Everything You Wanted to Know About a Career in Chemistry* (*But Were Afraid to Ask)
Navigating the road from graduate to PhD to first job can be tricky. Entrepreneur and professor Peter Kissinger has mentored hundreds of students and postdocs. Here, he shares 10 of the most frequently asked questions – and his wise (and honest) responses.
Peter Kissinger |
My professor is not helping me and I am afraid to talk to him/her...
First, remember that faculty are people too. They may be stressed by demands from their formal teaching, travel, search for funding, and family life. Building a relationship between professionals at this level is not simple; a student is transitioning into a colleague, and transitions imply challenges.
Another thing to consider is that faculty often don’t engage well with people who do not appear to take the initiative in their own education. Though you may seem to be working for Professor X, you are primarily working for yourself under their guidance. Remember, the PhD is a credential demonstrating independence of both effort and thought. If you do not demonstrate both, you are not a real PhD candidate and that credential is not going to save you.
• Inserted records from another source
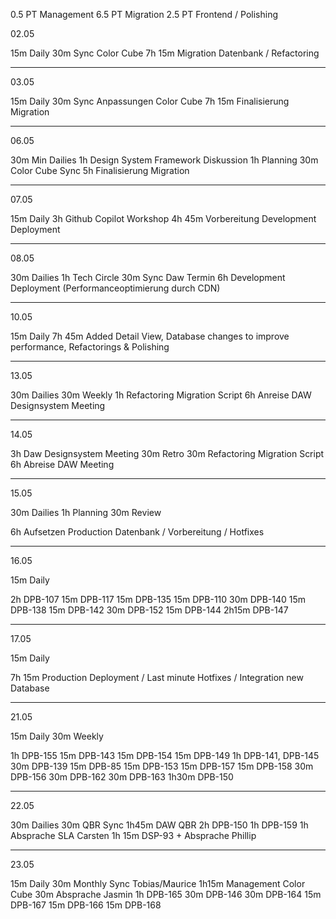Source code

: 0.5 PT Management
6.5 PT Migration
2.5 PT Frontend / Polishing

02.05

15m Daily
30m Sync Color Cube
7h 15m Migration Datenbank / Refactoring

---

03.05

15m Daily
30m Sync Anpassungen Color Cube
7h 15m Finalisierung Migration

---

06.05

30m Min Dailies
1h Design System Framework Diskussion
1h Planning
30m Color Cube Sync
5h Finalisierung Migration

---

07.05

15m Daily
3h Github Copilot Workshop
4h 45m Vorbereitung Development Deployment

---

08.05

30m Dailies
1h Tech Circle
30m Sync Daw Termin
6h Development Deployment (Performanceoptimierung durch CDN)

---

10.05

15m Daily
7h 45m Added Detail View, Database changes to improve performance, Refactorings & Polishing

---

13.05

30m Dailies
30m Weekly
1h Refactoring Migration Script
6h Anreise DAW Designsystem Meeting

---

14.05

3h Daw Designsystem Meeting
30m Retro
30m Refactoring Migration Script
6h Abreise DAW Meeting

---

15.05

30m Dailies
1h Planning
30m Review

6h Aufsetzen Production Datenbank / Vorbereitung / Hotfixes

---

16.05

15m Daily

2h DPB-107
15m DPB-117
15m DPB-135
15m DPB-110
30m DPB-140
15m DPB-138
15m DPB-142
30m DPB-152
15m DPB-144
2h15m DPB-147

---

17.05

15m Daily

7h 15m Production Deployment / Last minute Hotfixes / Integration new Database

---

21.05

15m Daily
30m Weekly

1h DPB-155
15m DPB-143
15m DPB-154
15m DPB-149
1h DPB-141, DPB-145
30m DPB-139
15m DPB-85
15m DPB-153
15m DPB-157
15m DPB-158
30m DPB-156
30m DPB-162
30m DPB-163
1h30m DPB-150

---

22.05

30m Dailies
30m QBR Sync
1h45m DAW QBR
2h DPB-150
1h DPB-159
1h Absprache SLA Carsten
1h 15m DSP-93 + Absprache Phillip

---

23.05

15m Daily
30m Monthly Sync Tobias/Maurice
1h15m Management Color Cube
30m Absprache Jasmin
1h DPB-165
30m DPB-146
30m DPB-164
15m DPB-167
15m DPB-166
15m DPB-168
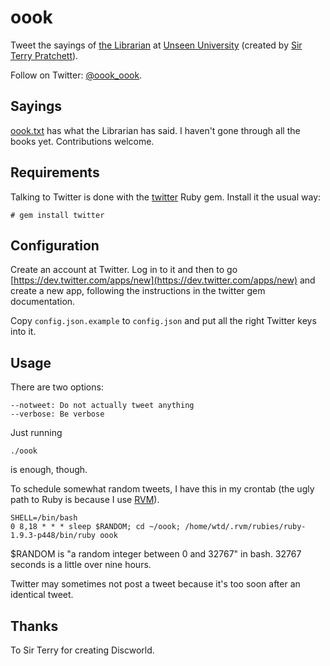 oook
====

Tweet the sayings of [the Librarian](http://wiki.lspace.org/mediawiki/index.php/Librarian) at [Unseen University](https://en.wikipedia.org/wiki/Unseen_University) (created by [Sir Terry Pratchett](http://www.terrypratchett.co.uk/)).

Follow on Twitter: [@oook_oook](https://twitter.com/oook_oook).

## Sayings

[oook.txt](oook.txt) has what the Librarian has said.  I haven't gone through all the books yet.  Contributions welcome.

## Requirements

Talking to Twitter is done with the [twitter](http://sferik.github.io/twitter/) Ruby gem.  Install it the usual way:

    # gem install twitter

## Configuration

Create an account at Twitter.  Log in to it and then to go [https://dev.twitter.com/apps/new](https://dev.twitter.com/apps/new) and create a new app, following the instructions in the twitter gem documentation.

Copy `config.json.example` to `config.json` and put all the right Twitter keys into it.

## Usage

There are two options:

    --notweet: Do not actually tweet anything
	--verbose: Be verbose

Just running

    ./oook

is enough, though.

To schedule somewhat random tweets, I have this in my crontab (the ugly path to Ruby is because I use [RVM](http://rvm.io/)).

    SHELL=/bin/bash
    0 8,18 * * * sleep $RANDOM; cd ~/oook; /home/wtd/.rvm/rubies/ruby-1.9.3-p448/bin/ruby oook

$RANDOM is "a random integer between 0 and 32767" in bash.  32767 seconds is a little over nine hours.

Twitter may sometimes not post a tweet because it's too soon after an identical tweet.

## Thanks

To Sir Terry for creating Discworld.





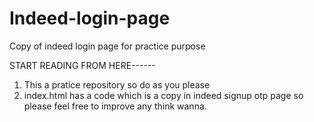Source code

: # Indeed-login-page
Copy of indeed login page for practice purpose


START READING FROM HERE------

1. This a pratice repository so do as you please 
2. index.html has a code which is a copy in indeed signup otp page so please feel free to improve any think wanna.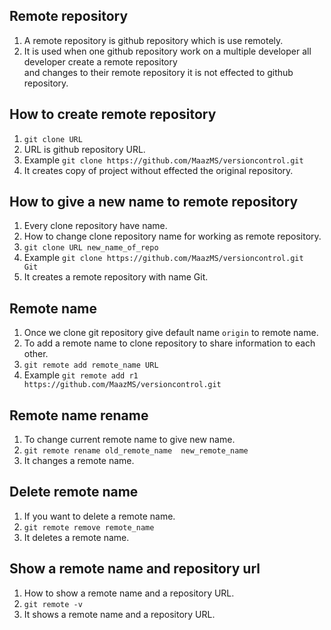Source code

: ## Remote repository   
1. A remote repository is github repository which is use remotely.   
1. It is used when one github repository work on a multiple developer all developer create a remote repository   
and changes to their remote repository it is not effected to github repository.    


## How to create remote repository  
1. `git clone URL`  
1. URL is github repository URL.
1. Example `git clone https://github.com/MaazMS/versioncontrol.git`  
1. It creates copy of project without effected the original repository.     

## How to give a new name to remote repository  
1. Every clone repository have name.  
1. How to change clone repository name for working as remote repository.  
1. `git clone URL new_name_of_repo`   
1. Example `git clone https://github.com/MaazMS/versioncontrol.git  Git`    
1. It creates a remote repository with name Git.    

## Remote name  
1. Once we clone  git repository  give default name `origin` to remote name.  
1. To add a remote name to clone repository to share information to each other.    
1. `git remote add remote_name URL`    
1. Example `git remote add r1 https://github.com/MaazMS/versioncontrol.git`

## Remote name rename   
1. To change current remote name to give new name.   
1. `git remote rename old_remote_name  new_remote_name`   
1. It changes a remote name.    

## Delete remote name  
1. If you want to delete a remote name.  
1. `git remote remove remote_name `   
1. It deletes a remote name.     

## Show a remote name and repository url  
1. How to show a remote name and a repository URL.  
1. `git remote -v`  
1. It shows a remote name and a repository URL.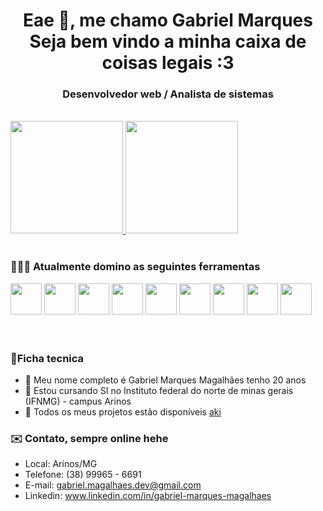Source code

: <h1 align="center">Eae 👋, me chamo Gabriel Marques<br>Seja bem vindo a minha caixa de coisas legais :3</h1>

<h3 align="center">Desenvolvedor web / Analista de sistemas</h3>
<br>
<div>
  <a href="https://github.com/NikisGabriel">
  <img height="180em" src="https://github-readme-stats.vercel.app/api?username=NikisGabriel&show_icons=true&theme=monokai&include_all_commits=true&count_private=true">
  <img height="180em" src="https://github-readme-stats.vercel.app/api/top-langs/?username=NikisGabriel&layout=compact&langs_count=8&theme=monokai">
    <a/>
</div>
<br>
<h3>👨🏽‍💻 Atualmente domino as seguintes ferramentas</h3>

<div>
<img src="https://cdn.jsdelivr.net/gh/devicons/devicon/icons/yarn/yarn-original.svg" width='50' />
<img src="https://cdn.jsdelivr.net/gh/devicons/devicon/icons/vscode/vscode-original.svg" width='50' />
<img src="https://cdn.jsdelivr.net/gh/devicons/devicon/icons/css3/css3-original.svg" width='50' />
<img src="https://cdn.jsdelivr.net/gh/devicons/devicon/icons/html5/html5-original.svg" width='50' />
<img src="https://cdn.jsdelivr.net/gh/devicons/devicon/icons/sass/sass-original.svg" width='50' />
<img src="https://cdn.jsdelivr.net/gh/devicons/devicon/icons/bootstrap/bootstrap-original.svg" width='50' />
<img src="https://cdn.jsdelivr.net/gh/devicons/devicon/icons/javascript/javascript-original.svg" width='50' /> 
<img src="https://cdn.jsdelivr.net/gh/devicons/devicon/icons/typescript/typescript-original.svg" width='50' />
<img src="https://cdn.jsdelivr.net/gh/devicons/devicon/icons/react/react-original.svg" width='50' />
</div>
<br>

<br>

<h3>📍Ficha tecnica </h3>

- 👦 Meu nome completo é Gabriel Marques Magalhães tenho 20 anos
- 📝 Estou cursando SI no Instituto federal do norte de minas gerais (IFNMG) - campus Arinos
- 📁 Todos os meus projetos estão disponíveis [aki](https://github.com/NikisGabriel?tab=repositories)

<h3>✉️ Contato, sempre online hehe </h3>

* Local:    Arinos/MG <br>
* Telefone:   (38) 99965 - 6691 <br>
* E-mail:  gabriel.magalhaes.dev@gmail.com
* Linkedin: www.linkedin.com/in/gabriel-marques-magalhaes
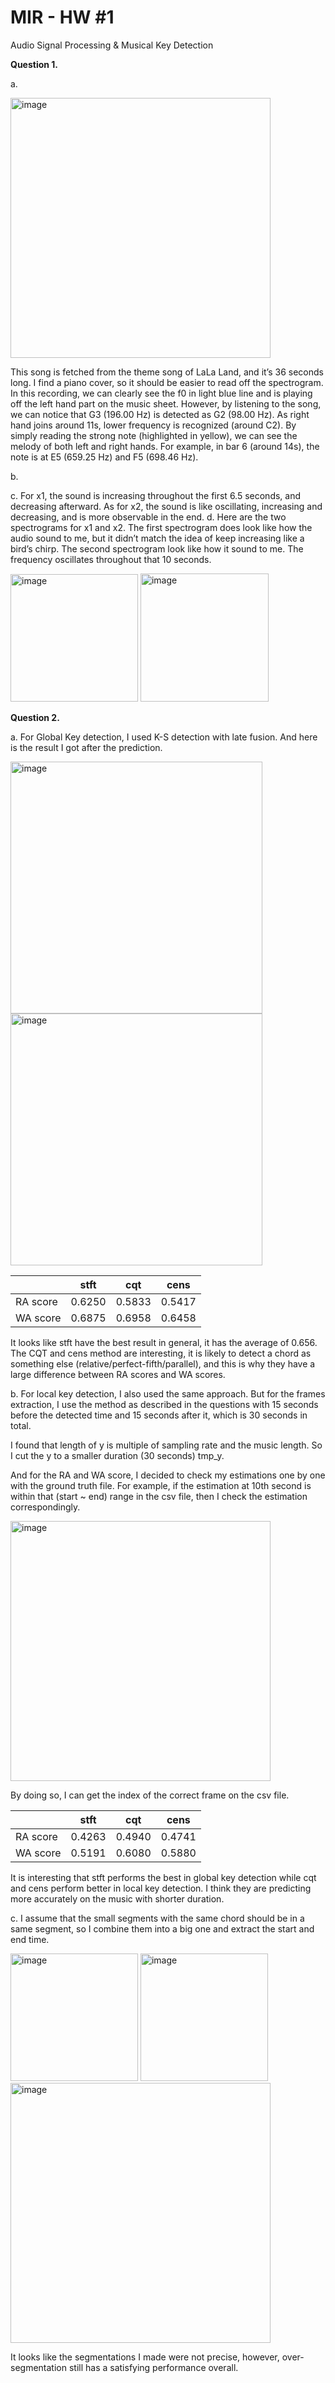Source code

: # MIR - HW #1
Audio Signal Processing & Musical Key Detection


**Question 1.**

a. 

<img width="416" alt="image" src="https://github.com/EvelynHung-79/Music_Information_Rechieval/assets/57160523/c85f6a22-b18f-4b0c-ae27-e90a0513c283">
 
This song  is fetched from the theme song of LaLa Land, and it’s 36 seconds long. I find a piano cover, so it should be easier to read off the spectrogram. In this recording, we can clearly see the f0 in light blue line and is playing off the left hand part on the music sheet. However, by listening to the song, we can notice that G3 (196.00 Hz) is detected as G2 (98.00 Hz). As right hand joins around 11s, lower frequency is recognized (around C2).
By simply reading the strong note (highlighted in yellow), we can see the melody of both left and right hands. For example, in bar 6 (around 14s), the note is at E5 (659.25 Hz) and F5 (698.46 Hz).

b. 

c. For x1, the sound is increasing throughout the first 6.5 seconds, and decreasing afterward. As for x2, the sound is like oscillating, increasing and decreasing, and is more observable in the end.
d. Here are the two spectrograms for x1 and x2. The first spectrogram does look like how the audio sound to me, but it didn’t match the idea of keep increasing like a bird’s chirp. The second spectrogram look like how it sound to me. The frequency oscillates throughout that 10 seconds.

<img width="204" alt="image" src="https://github.com/EvelynHung-79/Music_Information_Rechieval/assets/57160523/bf1b8e3f-25c3-4668-b6e7-914e44f0af64">
<img width="205" alt="image" src="https://github.com/EvelynHung-79/Music_Information_Rechieval/assets/57160523/b12dac4c-e2b0-4794-b48d-5b663c1a5c52">

**Question 2.**

a. For Global Key detection, I used K-S detection with late fusion. And here is the result I got after the prediction.

<img width="403" alt="image" src="https://github.com/EvelynHung-79/Music_Information_Rechieval/assets/57160523/63c915a0-c883-4e0d-8f40-95a3d9825a55">
<img width="403" alt="image" src="https://github.com/EvelynHung-79/Music_Information_Rechieval/assets/57160523/6defd00e-f4b3-425b-aaa9-97a0d7188ac1">

|          |   stft   |    cqt   |   cens   |
| -------- | -------- | -------- | -------- |
| RA score |  0.6250  |  0.5833  |  0.5417  |
| WA score |  0.6875  |  0.6958  |  0.6458  |

It looks like stft have the best result in general, it has the average of 0.656. The CQT and cens method are interesting, it is likely to detect a chord as something else (relative/perfect-fifth/parallel), and this is why they have a large difference between RA scores and WA scores.

b. For local key detection, I also used the same approach. But for the frames extraction, I use the method as described in the questions with 15 seconds before the detected time and 15 seconds after it, which is 30 seconds in total. 
 
I found that length of y is multiple of sampling rate and the music length. So I cut the y to a smaller duration (30 seconds) tmp_y.

And for the RA and WA score, I decided to check my estimations one by one with the ground truth file. For example, if the estimation at 10th second is within that (start ~ end) range in the csv file, then I check the estimation correspondingly.

<img width="416" alt="image" src="https://github.com/EvelynHung-79/Music_Information_Rechieval/assets/57160523/65cfc9a3-bbcf-42aa-a016-2e27d3850ad4">

By doing so, I can get the index of the correct frame on the csv file.

|          |   stft   |    cqt   |   cens   |
| -------- | -------- | -------- | -------- |
| RA score |  0.4263  |  0.4940  |  0.4741  |
| WA score |  0.5191  |  0.6080  |  0.5880  |

It is interesting that stft performs the best in global key detection while cqt and cens perform better in local key detection. I think they are predicting more accurately on the music with shorter duration.

c. I assume that the small segments with the same chord should be in a same segment, so I combine them into a big one and extract the start and end time.

<img width="204" alt="image" src="https://github.com/EvelynHung-79/Music_Information_Rechieval/assets/57160523/1812e8f4-b725-4b74-869c-a800e36b8239">
<img width="204" alt="image" src="https://github.com/EvelynHung-79/Music_Information_Rechieval/assets/57160523/89966873-de3d-48b8-afe5-3d6710a3033e">
<img width="416" alt="image" src="https://github.com/EvelynHung-79/Music_Information_Rechieval/assets/57160523/e715c163-b7d1-4e2b-b745-6e9d2197f4e4">

It looks like the segmentations I made were not precise, however, over-segmentation still has a satisfying performance overall.
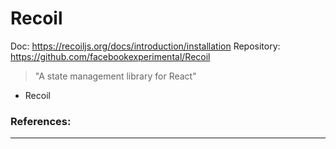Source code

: # Recoil

Doc: https://recoiljs.org/docs/introduction/installation
Repository: https://github.com/facebookexperimental/Recoil

> "A state management library for React"

- Recoil

### References:

---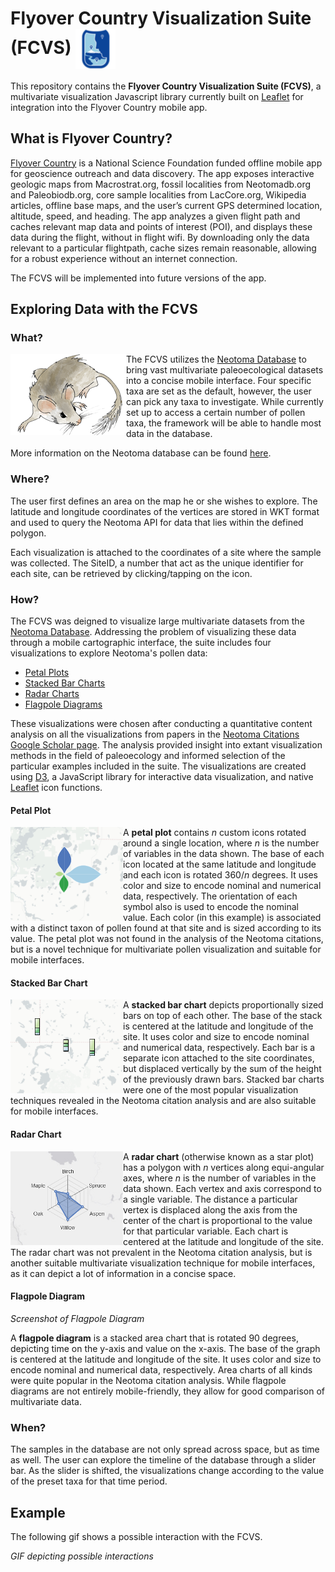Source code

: # Flyover Country Visualization Suite (FCVS) <img align="center" src="images/FCLogo.png"/> 

This repository contains the **Flyover Country Visualization Suite (FCVS)**, a multivariate visualization Javascript library currently built on [Leaflet](http://leafletjs.com/) for integration into the Flyover Country mobile app.

## What is Flyover Country?

[Flyover Country](http://fc.umn.edu/)  is a National Science Foundation funded offline mobile app for geoscience outreach and data discovery. The app exposes interactive geologic maps from Macrostrat.org, fossil localities from Neotomadb.org and Paleobiodb.org, core sample localities from LacCore.org, Wikipedia articles, offline base maps, and the user’s current GPS determined location, altitude, speed, and heading. The app analyzes a given flight path and caches relevant map data and points of interest (POI), and displays these data during the flight, without in flight wifi. By downloading only the data relevant to a particular flightpath, cache sizes remain reasonable, allowing for a robust experience without an internet connection.

The FCVS will be implemented into future versions of the app.

## Exploring Data with the FCVS

### What?

<img align="left"  src="images/Neotoma.png">

The FCVS utilizes the [Neotoma Database](https://www.neotomadb.org/) to bring vast multivariate paleoecological datasets into a concise mobile interface. Four specific taxa are set as the default, however, the user can pick any taxa to investigate. While currently set up to access a certain number of pollen taxa, the framework will be able to handle most data in the database. 

More information on the Neotoma database can be found [here](https://www.neotomadb.org/about/category/database).

### Where?

The user first defines an area on the map he or she wishes to explore. The latitude and longitude coordinates of the vertices are stored in WKT format and used to query the Neotoma API for data that lies within the defined polygon. 

Each visualization is attached to the coordinates of a site where the sample was collected. The SiteID, a number that act as the unique identifier for each site, can be retrieved by clicking/tapping on the icon.

### How?

The FCVS was deigned to visualize large multivariate datasets from the [Neotoma Database](https://www.neotomadb.org/). Addressing the problem of visualizing these data through a mobile cartographic interface, the suite includes four visualizations to explore Neotoma's pollen data:
* [Petal Plots](#petal-plot)
* [Stacked Bar Charts](#stacked-bar-chart)
* [Radar Charts](#radar-chart)
* [Flagpole Diagrams](#flagpole-diagram)

These visualizations were chosen after conducting a quantitative content analysis on all the visualizations from papers in the [Neotoma Citations Google Scholar page](https://scholar.google.com/citations?user=idoixqkAAAAJ&hl=en). The analysis provided insight into extant visualization methods in the field of paleoecology and informed selection of the particular examples included in the suite. The visualizations are created using [D3](https://github.com/d3/d3), a JavaScript library for interactive data visualization, and native [Leaflet](http://leafletjs.com/) icon functions.

#### Petal Plot

<img align="left"  height=150px width=auto src="images/Petal_Plot_Example.PNG">

A **petal plot** contains *n* custom icons rotated around a single location, where *n* is the number of variables in the data shown. The base of each icon located at the same latitude and longitude and each icon is rotated 360/*n* degrees. It uses color and size to encode nominal and numerical data, respectively. The orientation of each symbol also is used to encode the nominal value. Each color (in this example) is associated with a distinct taxon of pollen found at that site and is sized according to its value. The petal plot was not found in the analysis of the Neotoma citations, but is a novel technique for multivariate pollen visualization and suitable for mobile interfaces. 
 

#### Stacked Bar Chart

<img align="left"  height=150px width=auto src="images/Stacked_Bar_Chart_Example.PNG">

A **stacked bar chart** depicts proportionally sized bars on top of each other. The base of the stack is centered at the latitude and longitude of the site. It uses color and size to encode nominal and numerical data, respectively. Each bar is a separate icon attached to the site coordinates, but displaced vertically by the sum of the height of the previously drawn bars. Stacked bar charts were one of the most popular visualization techniques revealed in the Neotoma citation analysis and are also suitable for mobile interfaces.
 

#### Radar Chart

<img align="left" height=150px width=auto src="images/Radar_Plot_Example.PNG">

A **radar chart** (otherwise known as a star plot) has a polygon with *n* vertices along equi-angular axes, where *n* is the number of variables in the data shown. Each vertex and axis correspond to a single variable. The distance a particular vertex is displaced along the axis from the center of the chart is proportional to the value for that particular variable. Each chart is centered at the latitude and longitude of the site. The radar chart was not prevalent in the Neotoma citation analysis, but is another suitable multivariate visualization technique for mobile interfaces, as it can depict a lot of information in a concise space.

 
#### Flagpole Diagram

*Screenshot of Flagpole Diagram*

A **flagpole diagram** is a stacked area chart that is rotated 90 degrees, depicting time on the y-axis and value on the x-axis. The base of the graph is centered at the latitude and longitude of the site. It uses color and size to encode nominal and numerical data, respectively. Area charts of all kinds were quite popular in the Neotoma citation analysis. While flagpole diagrams are not entirely mobile-friendly, they allow for good comparison of multivariate data.

### When?

The samples in the database are not only spread across space, but as time as well. The user can explore the timeline of the database through a slider bar. As the slider is shifted, the visualizations change according to the value of the preset taxa for that time period.

## Example

The following gif shows a possible interaction with the FCVS.

*GIF depicting possible interactions*
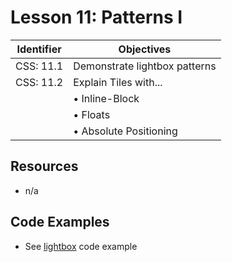 # Lesson 11: Patterns I

Identifier   | Objectives
-------------|------------
CSS: 11.1    | Demonstrate lightbox patterns
CSS: 11.2    | Explain Tiles with...
             | &bull; Inline-Block
             | &bull; Floats
             | &bull; Absolute Positioning

## Resources
- n/a

## Code Examples

- See [lightbox](lightbox) code example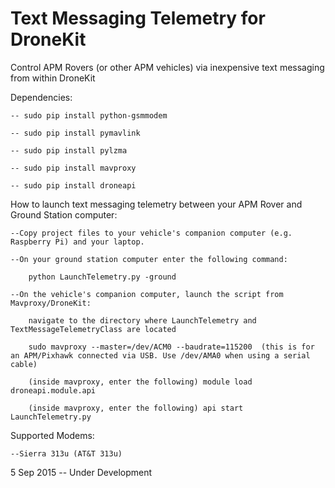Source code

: # Text Messaging Telemetry for DroneKit
Control APM Rovers (or other APM vehicles) via inexpensive text messaging from within DroneKit

Dependencies:  

    -- sudo pip install python-gsmmodem
    
    -- sudo pip install pymavlink
    
    -- sudo pip install pylzma
    
    -- sudo pip install mavproxy
    
    -- sudo pip install droneapi


How to launch text messaging telemetry between your APM Rover and Ground Station computer:

    --Copy project files to your vehicle's companion computer (e.g. Raspberry Pi) and your laptop.
    
    --On your ground station computer enter the following command:  
    
        python LaunchTelemetry.py -ground
        
    --On the vehicle's companion computer, launch the script from Mavproxy/DroneKit:
    
        navigate to the directory where LaunchTelemetry and TextMessageTelemetryClass are located
        
        sudo mavproxy --master=/dev/ACM0 --baudrate=115200  (this is for an APM/Pixhawk connected via USB. Use /dev/AMA0 when using a serial cable)
        
        (inside mavproxy, enter the following) module load droneapi.module.api
        
        (inside mavproxy, enter the following) api start LaunchTelemetry.py  
        

Supported Modems:

    --Sierra 313u (AT&T 313u)



5 Sep 2015 -- Under Development 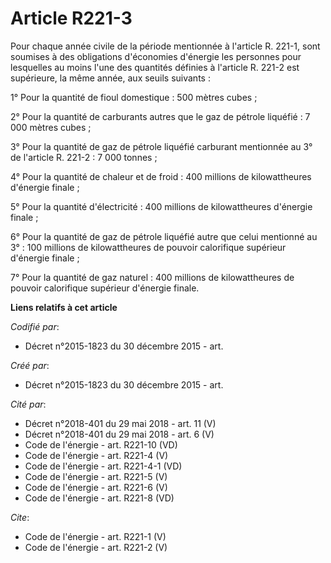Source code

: # Article R221-3

Pour chaque année civile de la période mentionnée à l'article R. 221-1, sont soumises à des obligations d'économies d'énergie
les personnes pour lesquelles au moins l'une des quantités définies à l'article R. 221-2 est supérieure, la même année, aux
seuils suivants : 

1° Pour la quantité de fioul domestique : 500 mètres cubes ; 

2° Pour la quantité de carburants autres que le gaz de pétrole liquéfié : 7 000 mètres cubes ; 

3° Pour la quantité de gaz de pétrole liquéfié carburant mentionnée au 3° de l'article R. 221-2 : 7 000 tonnes ; 

4° Pour la quantité de chaleur et de froid : 400 millions de kilowattheures d'énergie finale ; 

5° Pour la quantité d'électricité : 400 millions de kilowattheures d'énergie finale ; 

6° Pour la quantité de gaz de pétrole liquéfié autre que celui mentionné au 3° : 100 millions de kilowattheures de pouvoir
calorifique supérieur d'énergie finale ; 

7° Pour la quantité de gaz naturel : 400 millions de kilowattheures de pouvoir calorifique supérieur d'énergie finale.

**Liens relatifs à cet article**

_Codifié par_:

  - Décret n°2015-1823 du 30 décembre 2015 - art.

_Créé par_:

  - Décret n°2015-1823 du 30 décembre 2015 - art.

_Cité par_:

  - Décret n°2018-401 du 29 mai 2018 - art. 11 (V)
  - Décret n°2018-401 du 29 mai 2018 - art. 6 (V)
  - Code de l'énergie - art. R221-10 (VD)
  - Code de l'énergie - art. R221-4 (V)
  - Code de l'énergie - art. R221-4-1 (VD)
  - Code de l'énergie - art. R221-5 (V)
  - Code de l'énergie - art. R221-6 (V)
  - Code de l'énergie - art. R221-8 (VD)

_Cite_:

  - Code de l'énergie - art. R221-1 (V)
  - Code de l'énergie - art. R221-2 (V)
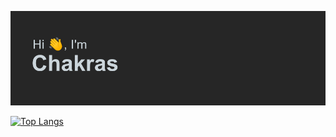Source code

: ![Screenshot](header.png)

[![Top Langs](https://github-readme-stats.vercel.app/api/top-langs/?username=chakraskun&layout=compact)](https://github.com/anuraghazra/github-readme-stats)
Many believe that working with a well-established group will help their career; it will not. You will not be viewed as a mini-clone of your professor; instead, you will be judged by what you have done and keep doing. There is no way to have a relaxed life in science – resiliency is a requirement, not an option. Graduate school is a transition from being a follower to being a leader and problem solver. The self-motivated win the day, so know yourself and play to your strengths.